- [AIM OF THE EXERCISE]
Scan the records for the word "times". Return each line where it is found.

── EXTRACTED INFORMATION ──

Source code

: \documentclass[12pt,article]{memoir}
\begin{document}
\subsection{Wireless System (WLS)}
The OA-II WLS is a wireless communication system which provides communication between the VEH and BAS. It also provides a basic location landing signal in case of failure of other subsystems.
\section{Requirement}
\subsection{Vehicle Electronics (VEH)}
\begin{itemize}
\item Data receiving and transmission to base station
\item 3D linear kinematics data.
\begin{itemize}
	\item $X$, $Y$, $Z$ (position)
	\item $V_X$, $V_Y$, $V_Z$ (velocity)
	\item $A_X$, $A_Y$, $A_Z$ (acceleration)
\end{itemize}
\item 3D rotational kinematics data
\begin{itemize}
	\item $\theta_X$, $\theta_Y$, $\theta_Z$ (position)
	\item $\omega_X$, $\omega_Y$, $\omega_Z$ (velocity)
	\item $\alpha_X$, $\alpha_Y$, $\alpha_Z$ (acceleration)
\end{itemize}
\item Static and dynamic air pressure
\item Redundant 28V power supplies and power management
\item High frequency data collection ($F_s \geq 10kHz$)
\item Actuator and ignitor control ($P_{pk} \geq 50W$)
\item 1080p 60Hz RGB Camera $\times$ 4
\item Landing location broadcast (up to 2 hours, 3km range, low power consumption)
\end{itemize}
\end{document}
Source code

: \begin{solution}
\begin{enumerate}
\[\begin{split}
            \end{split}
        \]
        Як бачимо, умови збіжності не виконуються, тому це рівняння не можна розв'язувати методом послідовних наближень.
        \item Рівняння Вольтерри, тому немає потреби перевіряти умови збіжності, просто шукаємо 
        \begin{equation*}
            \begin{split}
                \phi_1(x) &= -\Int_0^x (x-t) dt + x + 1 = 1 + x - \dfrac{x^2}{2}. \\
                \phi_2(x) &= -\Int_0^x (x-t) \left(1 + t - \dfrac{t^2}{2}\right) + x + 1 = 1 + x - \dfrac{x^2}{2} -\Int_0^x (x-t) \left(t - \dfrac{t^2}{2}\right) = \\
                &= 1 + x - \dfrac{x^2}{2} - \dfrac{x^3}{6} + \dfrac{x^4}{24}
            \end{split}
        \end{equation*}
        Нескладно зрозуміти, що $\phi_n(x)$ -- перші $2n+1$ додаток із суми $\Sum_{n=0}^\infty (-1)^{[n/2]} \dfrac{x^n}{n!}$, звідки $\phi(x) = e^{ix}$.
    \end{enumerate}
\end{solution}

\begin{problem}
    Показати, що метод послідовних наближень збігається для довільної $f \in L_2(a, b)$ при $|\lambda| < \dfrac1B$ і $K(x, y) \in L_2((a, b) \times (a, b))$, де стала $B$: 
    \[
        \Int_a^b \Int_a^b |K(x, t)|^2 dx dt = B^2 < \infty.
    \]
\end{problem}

───

- [SOLUTION BELOW]
\item 1080p 60Hz RGB Camera $\times$ 4
    Показати, що метод послідовних наближень збігається для довільної $f \in L_2(a, b)$ при $|\lambda| < \dfrac1B$ і $K(x, y) \in L_2((a, b) \times (a, b))$, де стала $B$: 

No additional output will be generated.